BEGIN
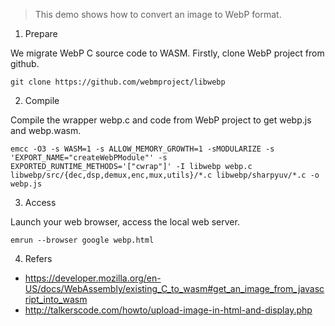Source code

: > This demo shows how to convert an image to WebP format.

1. Prepare

We migrate WebP C source code to WASM. Firstly, clone WebP project from github.
```shell
git clone https://github.com/webmproject/libwebp
```
2. Compile

Compile the wrapper webp.c and code from WebP project to get webp.js and webp.wasm.
```shell
emcc -O3 -s WASM=1 -s ALLOW_MEMORY_GROWTH=1 -sMODULARIZE -s 'EXPORT_NAME="createWebPModule"' -s EXPORTED_RUNTIME_METHODS='["cwrap"]' -I libwebp webp.c libwebp/src/{dec,dsp,demux,enc,mux,utils}/*.c libwebp/sharpyuv/*.c -o webp.js
```

3. Access

Launch your web browser, access the local web server.
```shell
emrun --browser google webp.html
```

4. Refers
- https://developer.mozilla.org/en-US/docs/WebAssembly/existing_C_to_wasm#get_an_image_from_javascript_into_wasm
- http://talkerscode.com/howto/upload-image-in-html-and-display.php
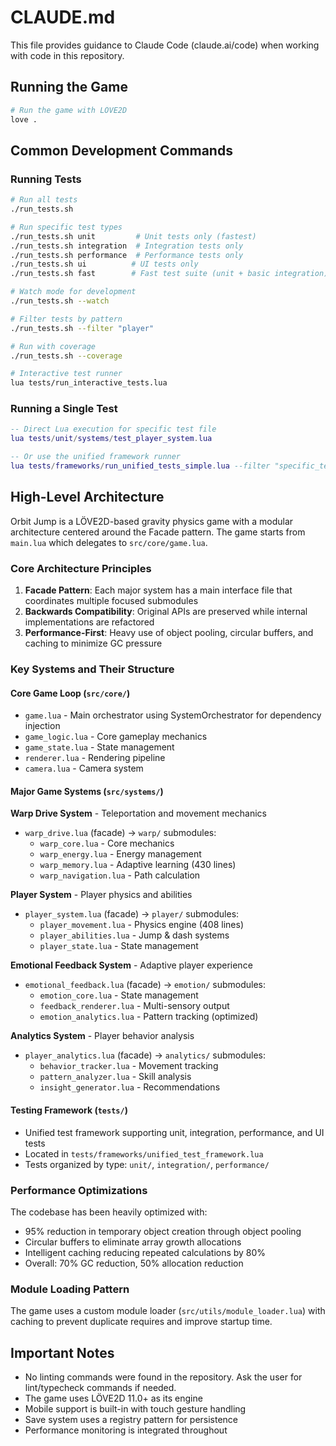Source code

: # CLAUDE.md

This file provides guidance to Claude Code (claude.ai/code) when working with code in this repository.

## Running the Game

```bash
# Run the game with LÖVE2D
love .
```

## Common Development Commands

### Running Tests

```bash
# Run all tests
./run_tests.sh

# Run specific test types
./run_tests.sh unit         # Unit tests only (fastest)
./run_tests.sh integration  # Integration tests only
./run_tests.sh performance  # Performance tests only
./run_tests.sh ui          # UI tests only
./run_tests.sh fast        # Fast test suite (unit + basic integration)

# Watch mode for development
./run_tests.sh --watch

# Filter tests by pattern
./run_tests.sh --filter "player"

# Run with coverage
./run_tests.sh --coverage

# Interactive test runner
lua tests/run_interactive_tests.lua
```

### Running a Single Test

```lua
-- Direct Lua execution for specific test file
lua tests/unit/systems/test_player_system.lua

-- Or use the unified framework runner
lua tests/frameworks/run_unified_tests_simple.lua --filter "specific_test_name"
```

## High-Level Architecture

Orbit Jump is a LÖVE2D-based gravity physics game with a modular architecture centered around the Facade pattern. The game starts from `main.lua` which delegates to `src/core/game.lua`.

### Core Architecture Principles

1. **Facade Pattern**: Each major system has a main interface file that coordinates multiple focused submodules
2. **Backwards Compatibility**: Original APIs are preserved while internal implementations are refactored
3. **Performance-First**: Heavy use of object pooling, circular buffers, and caching to minimize GC pressure

### Key Systems and Their Structure

#### Core Game Loop (`src/core/`)
- `game.lua` - Main orchestrator using SystemOrchestrator for dependency injection
- `game_logic.lua` - Core gameplay mechanics
- `game_state.lua` - State management
- `renderer.lua` - Rendering pipeline
- `camera.lua` - Camera system

#### Major Game Systems (`src/systems/`)

**Warp Drive System** - Teleportation and movement mechanics
- `warp_drive.lua` (facade) → `warp/` submodules:
  - `warp_core.lua` - Core mechanics
  - `warp_energy.lua` - Energy management
  - `warp_memory.lua` - Adaptive learning (430 lines)
  - `warp_navigation.lua` - Path calculation

**Player System** - Player physics and abilities
- `player_system.lua` (facade) → `player/` submodules:
  - `player_movement.lua` - Physics engine (408 lines)
  - `player_abilities.lua` - Jump & dash systems
  - `player_state.lua` - State management

**Emotional Feedback System** - Adaptive player experience
- `emotional_feedback.lua` (facade) → `emotion/` submodules:
  - `emotion_core.lua` - State management
  - `feedback_renderer.lua` - Multi-sensory output
  - `emotion_analytics.lua` - Pattern tracking (optimized)

**Analytics System** - Player behavior analysis
- `player_analytics.lua` (facade) → `analytics/` submodules:
  - `behavior_tracker.lua` - Movement tracking
  - `pattern_analyzer.lua` - Skill analysis
  - `insight_generator.lua` - Recommendations

#### Testing Framework (`tests/`)
- Unified test framework supporting unit, integration, performance, and UI tests
- Located in `tests/frameworks/unified_test_framework.lua`
- Tests organized by type: `unit/`, `integration/`, `performance/`

### Performance Optimizations

The codebase has been heavily optimized with:
- 95% reduction in temporary object creation through object pooling
- Circular buffers to eliminate array growth allocations
- Intelligent caching reducing repeated calculations by 80%
- Overall: 70% GC reduction, 50% allocation reduction

### Module Loading Pattern

The game uses a custom module loader (`src/utils/module_loader.lua`) with caching to prevent duplicate requires and improve startup time.

## Important Notes

- No linting commands were found in the repository. Ask the user for lint/typecheck commands if needed.
- The game uses LÖVE2D 11.0+ as its engine
- Mobile support is built-in with touch gesture handling
- Save system uses a registry pattern for persistence
- Performance monitoring is integrated throughout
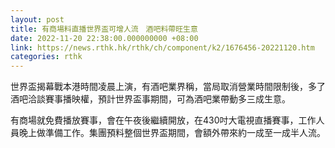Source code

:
 ```yaml
---
layout: post
title: 有商場料直播世界盃可增人流　酒吧料帶旺生意
date: 2022-11-20 22:38:00.000000000 +08:00
link: https://news.rthk.hk/rthk/ch/component/k2/1676456-20221120.htm
categories: rthk
---
```


世界盃揭幕戰本港時間凌晨上演，有酒吧業界稱，當局取消營業時間限制後，多了酒吧洽談賽事播映權，預計世界盃事期間，可為酒吧業帶動多三成生意。

有商場就免費播放賽事，會在午夜後繼續開放，在430吋大電視直播賽事，工作人員晚上做準備工作。集團預料整個世界盃期間，會額外帶來約一成至一成半人流。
END
[Task goal]: Please copy out each line of the data in which the word "Jump" occurs.

[Output for this task]:
Orbit Jump is a LÖVE2D-based gravity physics game with a modular architecture centered around the Facade pattern. The game starts from `main.lua` which delegates to `src/core/game.lua`.
  - `player_abilities.lua` - Jump & dash systems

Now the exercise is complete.